Passive Network Analysis
by Stephen Barish
In sports, it's pretty much accepted wisdom that home teams have the advantage; that's why teams with winning records on the road do so well in the playoffs. But for some reason we rarely think about "the home field advantage" when we look at defending our networks. After all, the best practice in architecting a secure network is a layered, defense-in-depth strategy. We use firewalls, DMZs, VPNs, and configure VLANs on our switches to control the flow of traffic into and through the perimeter, and use network and host-based IDS technology as sensors to alert us to intrusions.
These are all excellent security measures – and why they are considered "best practices" in the industry – but they all fall loosely into the same kind of protection that a castle did in the Middle Ages. While they act as barriers to deter and deny access to known, identifiable bad guys, they do very little to protect against unknown threats, or attackers that are already inside the enterprise, and they do little to help us understand our networks so we can better defend them. This is what playing the home field advantage is all about - knowing our networks better than our adversaries possibly can, and turning their techniques against them.

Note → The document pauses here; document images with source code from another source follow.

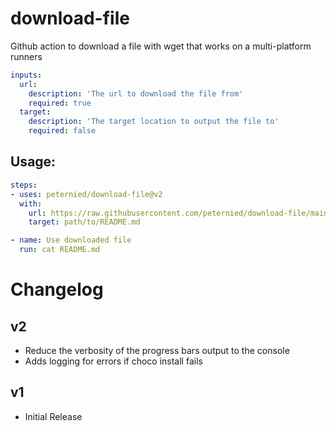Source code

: # download-file
Github action to download a file with wget that works on a multi-platform runners

```yaml
inputs:
  url:
    description: 'The url to download the file from'
    required: true
  target:
    description: 'The target location to output the file to'
    required: false
```

## Usage:

```yaml
steps:
- uses: peternied/download-file@v2
  with:
    url: https://raw.githubusercontent.com/peternied/download-file/main/README.md
    target: path/to/README.md

- name: Use downloaded file
  run: cat README.md
```

# Changelog

## v2
- Reduce the verbosity of the progress bars output to the console
- Adds logging for errors if choco install fails

## v1
- Initial Release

Paranoid? Or maybe just prudent...
Our objective is to find out as much as possible about our own networks. Ideally we could just stroll down and ask the IT folks for a detailed network topology, an identification of our address ranges and the commonly used ports and protocols on the network. It seems counter-intuitive, but smaller enterprises actually do better about tracing this kind of information than gigantic multinational companies, partially because there is less data to track, and also because security and IT tend to work better together in smaller organizations.
In fact, large companies have a real problem in this area, especially if their business model includes growth by acquisition of other companies. Sometimes the IT staff doesn't even know all the routes to the Internet, making it pretty tough to defend these amalgamated enterprises. This is especially common in organizations that grow through mergers and acquisition.
The first, most basic information, we need about our networks in order to defend them well is the network map. Traditionally, attackers and defenders use network mapping technologies such as nmap , which use a stimulus-response method to confirm the existence of a host (depending on the options used) to identify its operating system and open ports. This technique relies on non-RFC compliant responses to "odd" packets, and has been around a long time. (Fyodor provides a great paper  on the technique, and pretty much pioneered the field of active operating system identification.) Active network mapping is a very powerful technique, but it does have its limitations. It introduces a significant amount of traffic on the network, for one, and some of that traffic can cause problems for network applications. In some cases, nmap can cause operating system instability, although this has become less common in recent years. They also only provide a snapshot in time of the enterprise topology and composition. Also, active mapping tools generally have difficulties or limitations dealing with firewalls, NAT, and packet-filtering routers. Fortunately there are passive analysis techniques that generate similar results.
Passive Analysis Theory
Passive network analysis is much more than intrusion detection, although that is the form of it most commonly used. Passive techniques can map connections, identify ports and services in use in the network, and can even identify operating systems. Lance Spitzner of the Honeynet project  and Michael Zalewski  helped pioneer passive fingerprinting techniques that reliably identify operating systems from TCP/IP traces. Zalewski's p0f v 2.0.8  is one of the best passive OS fingerprinting tools available, and is the one used in this article to demonstrate some of the capabilities of the technique.
The key to passive network analysis is understanding that it works almost the same as active mapping and OS fingerprinting. All passive techniques rely on a stimulus-response scenario; they just rely on someone else's stimulus and then collect the response (Figure 1).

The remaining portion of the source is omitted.